## WHAT IS BEING ASKED
Where does the string "space" occur in the records? Copy each line that holds it.
────────
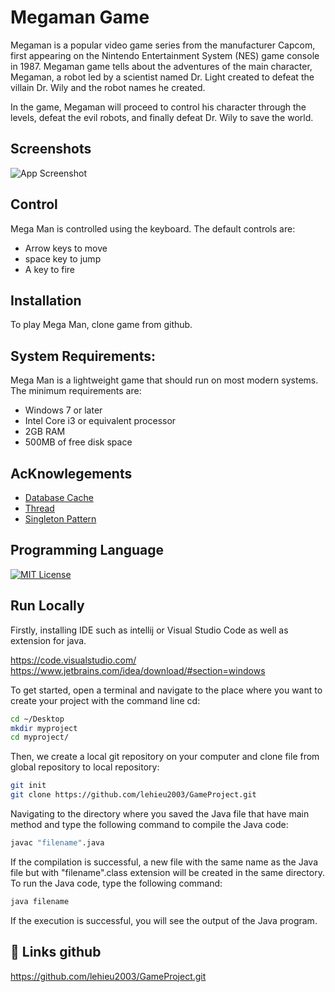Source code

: 
# Megaman Game
Megaman is a popular video game series from the manufacturer Capcom, first appearing on the Nintendo Entertainment System (NES) game console in 1987. Megaman game tells about the adventures of the main character, Megaman, a robot led by a scientist named Dr. Light created to defeat the villain Dr. Wily and the robot names he created.

In the game, Megaman will proceed to control his character through the levels, defeat the evil robots, and finally defeat Dr. Wily to save the world.

## Screenshots

![App Screenshot](https://cdn.discordapp.com/attachments/745580405088059442/1107705732389933146/Screenshot_2023-05-15_230713.png)


## Control

Mega Man is controlled using the keyboard. The default controls are:

- Arrow keys to move
- space key to jump
- A key to fire

## Installation

To play Mega Man, clone game from github.


## System Requirements:
Mega Man is a lightweight game that should run on most modern systems. The minimum requirements are:

- Windows 7 or later
- Intel Core i3 or equivalent processor
- 2GB RAM
- 500MB of free disk space
## AcKnowlegements

 - [Database Cache](https://viblo.asia/p/in-memory-cache-la-gi-LzD5dLro5jY)
 - [Thread](https://docs.oracle.com/javase/8/docs/api/java/lang/Thread.html)
 - [Singleton Pattern](https://www.oracle.com/technical-resources/articles/java/singleton.html)




## Programming Language

[![MIT License](https://banner2.cleanpng.com/20180805/iot/kisspng-logo-java-runtime-environment-programming-language-java-util-concurrentmodificationexception-%C3%96mer-5b6766ab2d98b8.1809687115335031471868.jpg)](https://choosealicense.com/licenses/mit/)

## Run Locally
Firstly, installing IDE such as intellij or Visual Studio Code as well as extension for java.

https://code.visualstudio.com/
https://www.jetbrains.com/idea/download/#section=windows

To get started, open a terminal and navigate to the place where you want to create your project with the command line cd:
```bash
cd ~/Desktop
mkdir myproject
cd myproject/
```
Then, we create a local git repository on your computer and clone file from global repository to local repository:
```bash
git init
git clone https://github.com/lehieu2003/GameProject.git
```
Navigating to the directory where you saved the Java file that have main method and type the following command to compile the Java code:
```bash
javac "filename".java
```
If the compilation is successful, a new file with the same name as the Java file but with "filename".class extension will be created in the same directory.
To run the Java code, type the following command:
```bash
java filename
```
If the execution is successful, you will see the output of the Java program.


## 🔗 Links github
https://github.com/lehieu2003/GameProject.git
────────
## RESPONSE
- space key to jump
- 500MB of free disk space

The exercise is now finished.